Towards Efficient AutoML for Data Streams: A Benchmarking Study

Benchmarking AutoML solutions for streaming classification with a standardized online evaluation methodology.

Repository hosted at below Github repo
https://github.com/DataSystemsGroupUT/Towards-Sustainable-and-Scalable-AutoML-for-Data-Streams-A-Multi-Metric-Benchmarking-Study

In order download repository either by using GUI of Github by click 'Code' button then 'Download zip' button or by using below cli command

git clone [repository link]

Requirements:

Operating System: Linux (experiments run on RHEL9, analysis of results on Debian 12)
Conda (Miniconda or Anaconda)

Setting python environments

Prerequisite for HPC:

In HPC in order setup the python environments there is need to log in HPC over SSH and run srun command

srun --partition=main -A "[YOUR-ACCOUNT-NAME]" --cpus-per-task=2 --mem=2G --time=2:00:00 --pty bash

After that step setting python environment contain same step for both SLURM and non-SLURM environments. Use the given yml file to create a conda environment for running experiments:

conda env create -f benchmark.yml 
conda env create -f oaml_benchmark.yml

Once environments created it canbe activated with:

conda activate benchmark
conda activate oaml_benchmark

As optional step, below command can be executed to be sure all necessary scripts have permission to run.

find . -type f \( -name "*.sh" -o -name "*.py" \) -exec chmod +x {} \;

Environment 'benchmark' can run experiments on all framework except OnlineAutoML. For OnlineAutoML 'oaml_benchmark' should be used.

Running experiments

On SLURM environment(recommended)

Before running experiments take look at 'sbatch_config.env' file:

export SBATCH_PARTITION="[YOUR-PARTITION-NAME]"
export SBATCH_ACCOUNT="[YOUR-ACCOUNT-NAME]"
export SBATCH_CPUS_PER_TASK=12
export SBATCH_MEM="32G"
export SBATCH_TIME="2-14:30:00"

Replace [YOUR-ACCOUNT-NAME] and [YOUR-PARTITION-NAME] and with your actual HPC account and partitio names. Rest of values used to adjust hardware resources and maximum time limit for experiments. To run experiments automatically.

./run_experiments

This command will submit given experiments in isolated containers.

Non-SLURM environment

For NON-SLURM environments there is no large scale automation designed.

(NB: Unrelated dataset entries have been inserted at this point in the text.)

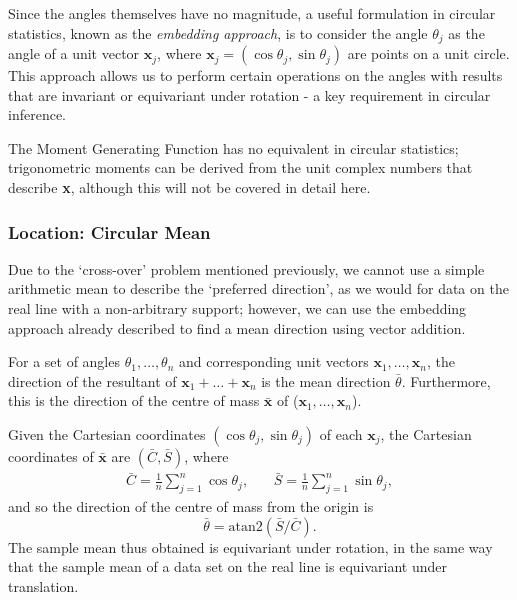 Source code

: \documentclass[../../ArchStats.tex]{subfiles}
\begin{document}
Since the angles themselves have no magnitude, a useful formulation in circular statistics, known as the \textit{embedding approach}, is to consider the angle $\theta_j$ as the angle of a unit vector $\mathbf{x}_j$, where $\mathbf{x}_j = (\cos\theta_j, \sin\theta_j)$ are points on a unit circle. This approach allows us to perform certain operations on the angles with results that are invariant or equivariant under rotation - a key requirement in circular inference.

The Moment Generating Function has no equivalent in circular statistics; trigonometric moments can be derived from the unit complex numbers that describe \textbf{x}, although this will not be covered in detail here.

\subsubsection{Location: Circular Mean}
\label{sec:circ-mean}

Due to the `cross-over' problem mentioned previously, we cannot use a simple arithmetic mean to describe the `preferred direction', as we would for data on the real line with a non-arbitrary support; however, we can use the embedding approach already described to find a mean direction using vector addition.

For a set of angles $\theta_1, \dots, \theta_n$ and corresponding unit vectors $\mathbf{x}_1, \dots, \mathbf{x}_n$, the direction of the resultant of $\mathbf{x}_1 + \dots + \mathbf{x}_n$ is the mean direction $\bar{\theta}$. Furthermore, this is the direction of the centre of mass $\mathbf{\bar{x}}$ of ($\mathbf{x}_1, \dots, \mathbf{x}_n$).

Given the Cartesian coordinates $(\cos\theta_j, \sin\theta_j)$ of each $\mathbf{x}_j$, the Cartesian coordinates of $\mathbf{\bar{x}}$ are $(\bar{C}, \bar{S})$, where
	\begin{equation}
	\label{eqn:C-and-S}
	\begin{matrix*}
	\displaystyle{\bar{C} = \frac{1}{n} \sum_{j=1}^{n} \cos \theta_j}, & \, & 
	\displaystyle{\bar{S} = \frac{1}{n} \sum_{j=1}^{n} \sin \theta_j},
	\end{matrix*}
	\end{equation}
and so the direction of the centre of mass from the origin is 
	\begin{equation}
	\label{eqn:circ-mean}
	\bar{\theta} = \text{atan2}(\bar{S}/\bar{C}).
	\end{equation}
The sample mean thus obtained is equivariant under rotation, in the same way that the sample mean of a data set on the real line is equivariant under translation.
\end{document}
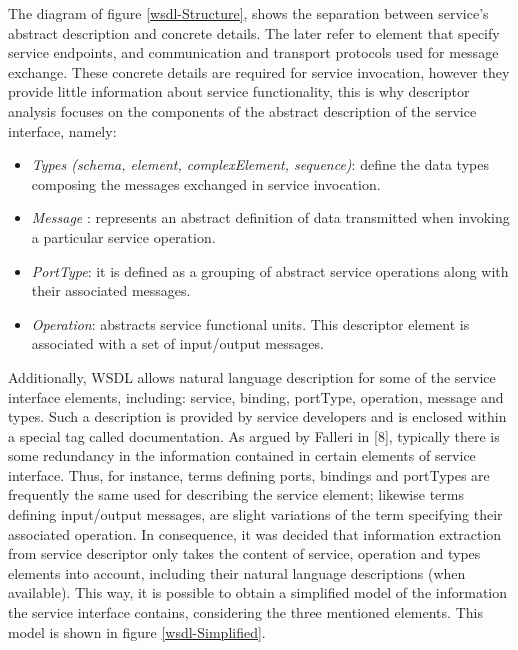 The diagram of figure \ref{wsdl-Structure}, shows the separation between service’s abstract description and concrete details. The later refer to element that specify service endpoints, and communication and transport protocols used for message exchange. These concrete details are required for service invocation, however they provide little information about service functionality, this is why descriptor analysis focuses on the components of the abstract description of the service interface, namely:

\begin{itemize}
 \item \textit{Types (schema, element, complexElement, sequence)}: define the data types composing the messages exchanged in service invocation.
 \item \textit{Message} : represents an abstract definition of data transmitted when invoking a particular service operation.
 \item \textit{PortType}: it is defined as a grouping of abstract service operations along with their associated messages.
 \item \textit{Operation}: abstracts service functional units. This descriptor element is associated with a set of input/output messages.
\end{itemize}

Additionally, WSDL allows natural language description for some of the service interface elements, including: service, binding, portType, operation, message and types. Such a description is provided by service developers and is enclosed within a special tag called documentation. As argued by Falleri in [8], typically there is some redundancy in the information contained in certain elements of service interface. Thus, for instance, terms defining ports, bindings and portTypes are frequently the same used for describing the service element; likewise terms defining input/output messages, are slight variations of the term specifying their associated operation. In consequence, it was decided that information extraction from service descriptor only takes the content of service, operation and types elements into account, including their natural language descriptions (when available). This way, it is possible to obtain a simplified model of the information the service interface contains, considering the three 
mentioned elements. This model is shown in figure \ref{wsdl-Simplified}.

But still experiments can be run with 'run_script_2.py' In order to do this first activate python environments.

conda activate benchmark

After activating environment run 'run_script_2.py'. Example run:

python run_script_2.py --model_name asml --dataset_name adult --ASML_exploration_window 1001 --ASML_ensemble_size 3 --ASML_budget 10 --seed 42

Instructions has been given in below section.

Possible options for single run:

General Arguments
    --model_name (str): Algorithm to run

        Choices: asml, ac, oaml, eaml, hatc, srpc, arfc

    --dataset_name (str): Dataset to use from 'stream_datasets' directory.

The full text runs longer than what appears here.